There wasn’t any smell. He said, ‘Ohhhh, that’s fine! Okay, fine.’ So I continue to smoke. He came back a short while later and said, ‘Mr. Limbaugh, we’re still getting some customer complaints.’

I said, ‘Why?’

‘Well, one woman says you look like you’re enjoying yourself so much and it could be setting a bad example for the children that are here with their parents. You’re looking like you really enjoy it, and it might be tempting children to want to smoke.’

I said, ‘Who said this?’

‘Oh, Mr. Limbaugh, I — I — I don’t want to say. It’s one of our female patrons.’

So I said, ‘Well, I’ll keep that in my mind. I’ll keep that in my mind,’ and I put it down for a while and started looking around. ‘Cause, you know, I have been trained now over these many years. I can spot those who are staring daggers to me. So I did. I let some time go by. I did not look at the crowd gathered after the general manager left. In fact, I looked a little ticked off as part of the act so that whoever it was that was complaining would feel good. ‘Ah, we succeeded! Limbaugh’s ticked off.’ So after about ten more minutes, I started looking around, and I found two or three really good suspects who it could have been. I found two or three. You recognize a genuine smile, you recognize a smug stare, and you recognize daggers. You just do. It’s a matter of learned security procedure.

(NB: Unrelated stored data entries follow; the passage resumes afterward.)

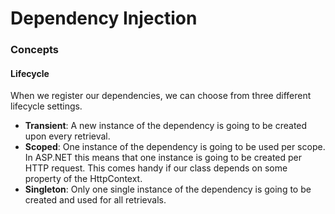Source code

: # Dependency Injection

### Concepts

#### Lifecycle
When we register our dependencies, we can choose from three different lifecycle settings.
- **Transient**: A new instance of the dependency is going to be created upon every retrieval.
- **Scoped**: One instance of the dependency is going to be used per scope. In ASP.NET this means that one instance is going to be created per HTTP request. This comes handy if our class depends on some property of the HttpContext.
- **Singleton**: Only one single instance of the dependency is going to be created and used for all retrievals.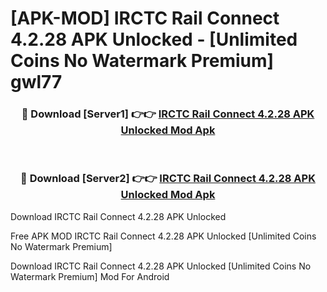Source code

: # [APK-MOD] IRCTC Rail Connect 4.2.28 APK Unlocked - [Unlimited Coins No Watermark Premium] gwl77



<div align="center">
<h3>🔴 Download [Server1] 👉👉 <a href="https://momento.my/?title=IRCTC_Rail_Connect_4.2.28_APK_Unlocked">IRCTC Rail Connect 4.2.28 APK Unlocked Mod Apk</a></h3><br>

<h3>🔴 Download [Server2] 👉👉 <a href="https://momento.my/?title=IRCTC_Rail_Connect_4.2.28_APK_Unlocked">IRCTC Rail Connect 4.2.28 APK Unlocked Mod Apk</a></h3>
</div>



Download IRCTC Rail Connect 4.2.28 APK Unlocked 

Free APK MOD IRCTC Rail Connect 4.2.28 APK Unlocked [Unlimited Coins No Watermark Premium]

Download IRCTC Rail Connect 4.2.28 APK Unlocked [Unlimited Coins No Watermark Premium] Mod For Android

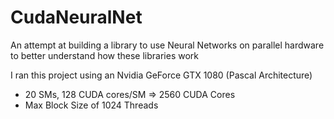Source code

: # CudaNeuralNet

An attempt at building a library to use Neural Networks on parallel hardware to better understand how these libraries work

I ran this project using an Nvidia GeForce GTX 1080 (Pascal Architecture)
- 20 SMs, 128 CUDA cores/SM => 2560 CUDA Cores
- Max Block Size of 1024 Threads
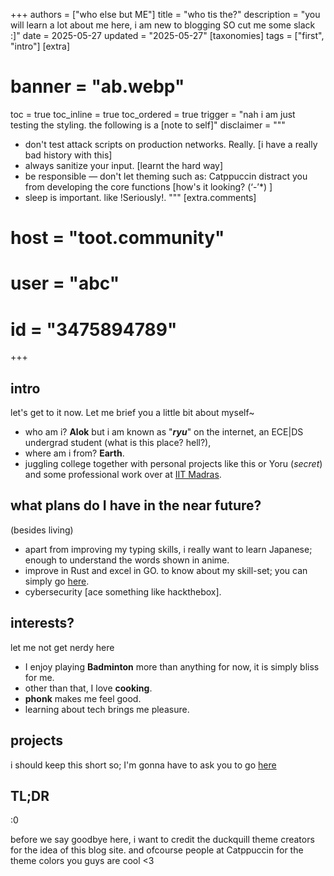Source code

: +++
authors = ["who else but ME"]
title = "who tis the?"
description = "you will learn a lot about me here, i am new to blogging SO cut me some slack :]"
date = 2025-05-27
updated = "2025-05-27"
[taxonomies]
tags = ["first", "intro"]
[extra]
# banner = "ab.webp"

toc = true
toc_inline = true
toc_ordered = true
trigger = "nah i am just testing the styling. the following is a [note to self]"
disclaimer = """
- don't test attack scripts on production networks. Really. [i have a really bad history with this]
- always sanitize your input. [learnt the hard way]
- be responsible — don't let theming such as: Catppuccin distract you from developing the core functions [how's it looking? (‘-’*) ]
- sleep is important. like !Seriously!.
"""
[extra.comments]
# host = "toot.community"
# user = "abc"
# id = "3475894789"
+++


## intro
let's get to it now. Let me brief you a little bit about myself~ 
- who am i? **Alok** but i am known as "**_ryu_**" on the internet, an ECE|DS undergrad student (what is this place? hell?), 
- where am i from? **Earth**. 
- juggling college together with personal projects like this or Yoru (_secret_) and some professional work over at [IIT Madras](https://github.com/iitm-paradox).  


## what plans do I have in the near future? 
(besides living)

- apart from improving my typing skills, i really want to learn Japanese; enough to understand the words shown in anime.
- improve in Rust and excel in GO. to know about my skill-set; you can simply go [here](https://alokranjan.me/about).
- cybersecurity [ace something like hackthebox].


## interests?

let me not get nerdy here

- I enjoy playing **Badminton** more than anything for now, it is simply bliss for me.
- other than that, I love **cooking**.
- **phonk** makes me feel good.
- learning about tech brings me pleasure.

## projects
i should keep this short so; I'm gonna have to ask you to go [here](https://alokranjan.me/projects)

## TL;DR
:0



before we say goodbye here, i want to credit the duckquill theme creators for the idea of this blog site. and ofcourse people at Catppuccin for the theme colors you guys are cool <3


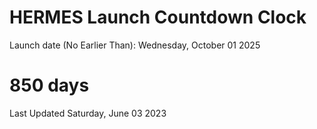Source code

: # HERMES Launch Countdown Clock

Launch date (No Earlier Than): Wednesday, October 01 2025
# 850 days

Last Updated Saturday, June 03 2023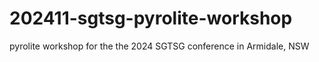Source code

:# 202411-sgtsg-pyrolite-workshop
pyrolite workshop for the the 2024 SGTSG conference in Armidale, NSW
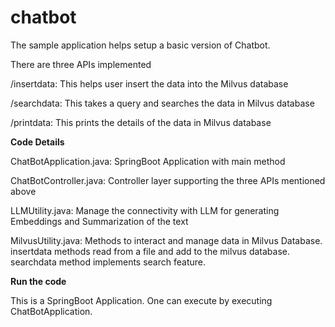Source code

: # chatbot
The sample application helps setup a basic version of Chatbot. 

There are three APIs implemented

/insertdata: This helps user insert the data into the Milvus database

/searchdata: This takes a query and searches the data in Milvus database 

/printdata: This prints the details of the data in Milvus database


**Code Details**


ChatBotApplication.java: SpringBoot Application with main method

ChatBotController.java: Controller layer supporting the three APIs mentioned above

LLMUtility.java: Manage the connectivity with LLM for generating Embeddings and Summarization of the text

MilvusUtility.java: Methods to interact and manage data in Milvus Database. insertdata methods read from a file and add to the milvus database. searchdata method implements search feature. 

**Run the code**

This is a SpringBoot Application. One can execute by executing ChatBotApplication. 

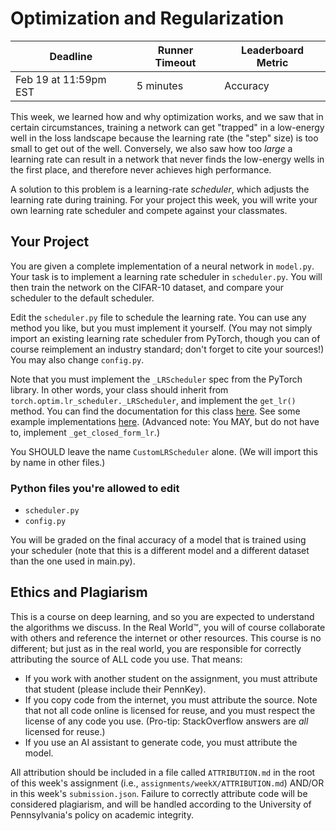 # Optimization and Regularization

| Deadline | Runner Timeout | Leaderboard Metric |
|----------|----------------|--------------------|
| Feb 19 at 11:59pm EST | 5 minutes | Accuracy   |

This week, we learned how and why optimization works, and we saw that in certain circumstances, training a network can get "trapped" in a low-energy well in the loss landscape because the learning rate (the "step" size) is too small to get out of the well. Conversely, we also saw how too _large_ a learning rate can result in a network that never finds the low-energy wells in the first place, and therefore never achieves high performance.

A solution to this problem is a learning-rate _scheduler_, which adjusts the learning rate during training. For your project this week, you will write your own learning rate scheduler and compete against your classmates.

## Your Project

You are given a complete implementation of a neural network in `model.py`. Your task is to implement a learning rate scheduler in `scheduler.py`. You will then train the network on the CIFAR-10 dataset, and compare your scheduler to the default scheduler.

Edit the `scheduler.py` file to schedule the learning rate. You can use any method you like, but you must implement it yourself. (You may not simply import an existing learning rate scheduler from PyTorch, though you can of course reimplement an industry standard; don't forget to cite your sources!) You may also change `config.py`.

Note that you must implement the `_LRScheduler` spec from the PyTorch library. In other words, your class should inherit from `torch.optim.lr_scheduler._LRScheduler`, and implement the `get_lr()` method. You can find the documentation for this class [here](https://pytorch.org/docs/stable/optim.html#how-to-adjust-learning-rate). See some example implementations [here](https://pytorch.org/docs/stable/_modules/torch/optim/lr_scheduler.html). (Advanced note: You MAY, but do not have to, implement `_get_closed_form_lr`.)

You SHOULD leave the name `CustomLRScheduler` alone. (We will import this by name in other files.)

### Python files you're allowed to edit

-   `scheduler.py`
-   `config.py`

You will be graded on the final accuracy of a model that is trained using your scheduler (note that this is a different model and a different dataset than the one used in main.py).

## Ethics and Plagiarism

This is a course on deep learning, and so you are expected to understand the algorithms we discuss. In the Real World™️, you will of course collaborate with others and reference the internet or other resources. This course is no different; but just as in the real world, you are responsible for correctly attributing the source of ALL code you use. That means:

-   If you work with another student on the assignment, you must attribute that student (please include their PennKey).
-   If you copy code from the internet, you must attribute the source. Note that not all code online is licensed for reuse, and you must respect the license of any code you use. (Pro-tip: StackOverflow answers are _all_ licensed for reuse.)
-   If you use an AI assistant to generate code, you must attribute the model.

All attribution should be included in a file called `ATTRIBUTION.md` in the root of this week's assignment (i.e., `assignments/weekX/ATTRIBUTION.md`) AND/OR in this week's `submission.json`. Failure to correctly attribute code will be considered plagiarism, and will be handled according to the University of Pennsylvania's policy on academic integrity.

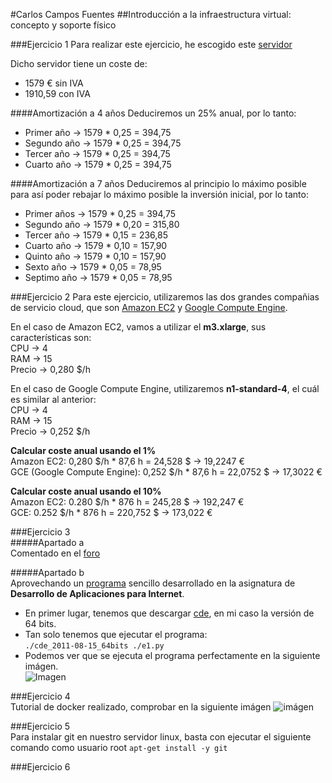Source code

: #Carlos Campos Fuentes
##Introducción a la infraestructura virtual: concepto y soporte físico

###Ejercicio 1
Para realizar este ejercicio, he escogido este [servidor](http://www.dell.com/es/empresas/p/poweredge-t110-2/pd?oc=pet110ii04&model_id=poweredge-t110-2)

Dicho servidor tiene un coste de:
* 1579 € sin IVA
* 1910,59 con IVA

####Amortización a 4 años
Deduciremos un 25% anual, por lo tanto:
* Primer año -> 1579 * 0,25 = 394,75
* Segundo año -> 1579 * 0,25 = 394,75
* Tercer año -> 1579 * 0,25 = 394,75
* Cuarto año -> 1579 * 0,25 = 394,75

####Amortización a 7 años
Deduciremos al principio lo máximo posible para así poder rebajar lo máximo posible la inversión inicial, por lo tanto:
* Primer años -> 1579 * 0,25 = 394,75
* Segundo año -> 1579 * 0,20 = 315,80
* Tercer año -> 1579 * 0,15 = 236,85
* Cuarto año -> 1579 * 0,10 = 157,90
* Quinto año -> 1579 * 0,10 = 157,90
* Sexto año -> 1579 * 0,05 = 78,95
* Septimo año -> 1579 * 0,05 = 78,95

###Ejercicio 2
Para este ejercicio, utilizaremos las dos grandes compañias de servicio cloud, que son [Amazon EC2](http://aws.amazon.com/es/ec2) y [Google Compute Engine](https://cloud.google.com/compute/).

En el caso de Amazon EC2, vamos a utilizar el **m3.xlarge**, sus características son:  
	CPU -> 4  
	RAM -> 15  
	Precio -> 0,280 $/h  

En el caso de Google Compute Engine, utilizaremos **n1-standard-4**, el cuál es similar al anterior:  
	CPU -> 4  
	RAM -> 15  
	Precio -> 0,252 $/h  

**Calcular coste anual usando el 1%**  
	Amazon EC2: 0,280 $/h * 87,6 h = 24,528 $ -> 19,2247 €  
	GCE (Google Compute Engine): 0,252 $/h * 87,6 h = 22,0752 $ -> 17,3022 €  

**Calcular coste anual usando el 10%**  
	Amazon EC2: 0.280 $/h * 876 h = 245,28 $ -> 192,247 €  
	GCE: 0.252 $/h * 876 h = 220,752 $ -> 173,022 €  


###Ejercicio 3  
#####Apartado a  
Comentado en el [foro](https://github.com/JJ/GII-2014/issues/71)  

#####Apartado b  
Aprovechando un [programa](https://github.com/ccamposfuentes/DAI/blob/master/p1/e1.py) sencillo desarrollado en la asignatura de **Desarrollo de Aplicaciones para Internet**.  
- En primer lugar, tenemos que descargar [cde](https://github.com/downloads/pgbovine/CDE/cde_2011-08-15_64bit), en mi caso la versión de 64 bits.  
- Tan solo tenemos que ejecutar el programa:  
		`./cde_2011-08-15_64bits ./e1.py  `
- Podemos ver que se ejecuta el programa perfectamente en la siguiente imágen.  
		![Imagen](http://i.imgur.com/cqi2xzt.png)

###Ejercicio 4  
Tutorial de docker realizado, comprobar en la siguiente imágen ![imágen](http://i.imgur.com/cZKeDaO.png)  

###Ejercicio 5  
Para instalar git en nuestro servidor linux, basta con ejecutar el siguiente comando como usuario root
		`apt-get install -y git`  

###Ejercicio 6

So when I thought I had figured out these top three (they were in different areas) I picked it back up and took a puff facing each direction. Just to let them know that their happiness was temporary, and the GM never showed up, didn’t come back or anything, and then we left I guess another half hour later. We were there an hour and a half so we left about a half hour after that. And of course all my buddies, there’s nine of us there, and they’re all in on the joke. I even gave one to Hartley. Hartley started puffing on one, so that ticked ’em off even more. I just know that did it. I didn’t see it, nobody came up and said so, but I just know it. Folks, it’s just me. You know, these nannies, these people who want to butt their noses into my life. I wasn’t hurting these people, I wasn’t harming anybody, I was minding my own business.

But they had to go and get the management and insert themselves into my affairs. Fine. You do that, I’m gonna behave a certain way. Now, if I was breaking the law, if it was a cigarette, I woulda never lit it up in the first place. We all know you can’t smoke in public. I don’t smoke cigarettes anyway. I would not have lit one — or lighted one, whatever the correct way to say it. But here we are now in King County, Washington, they’re gonna ban these things all because it might send a signal to real smokers that they can light up, and that will create secondhand smoke. Co-conspirators to a crime not taking place. King County: The place in Washington where you steal as many votes as you need if you’re a Democrat, where they have more votes than voters, but don’t dare light an e-cig.

It’s like everybody is all bent out of shape over that Jets coach, that Jets coach who tripped the Dolphins player. By the way, he’s been suspended for the rest of the season and fined $25,000, which is a big number for him. An assistant coach at most will make a hundred thousand dollars in the NFL, at most. So that $25,000 fine is a big hit for that guy. He’s not a player. Everybody is just outraged. ‘Oh, how could this happen? This is horrible!’ Nobody gets as outraged over voter fraud or ACORN or anything else. So now this. So life is what it is, folks, and you gotta take moments like this and make them as much fun as you can, and there’s no more fun than just taunting the left. I mean, just hoisting them on their own petard. I just love it!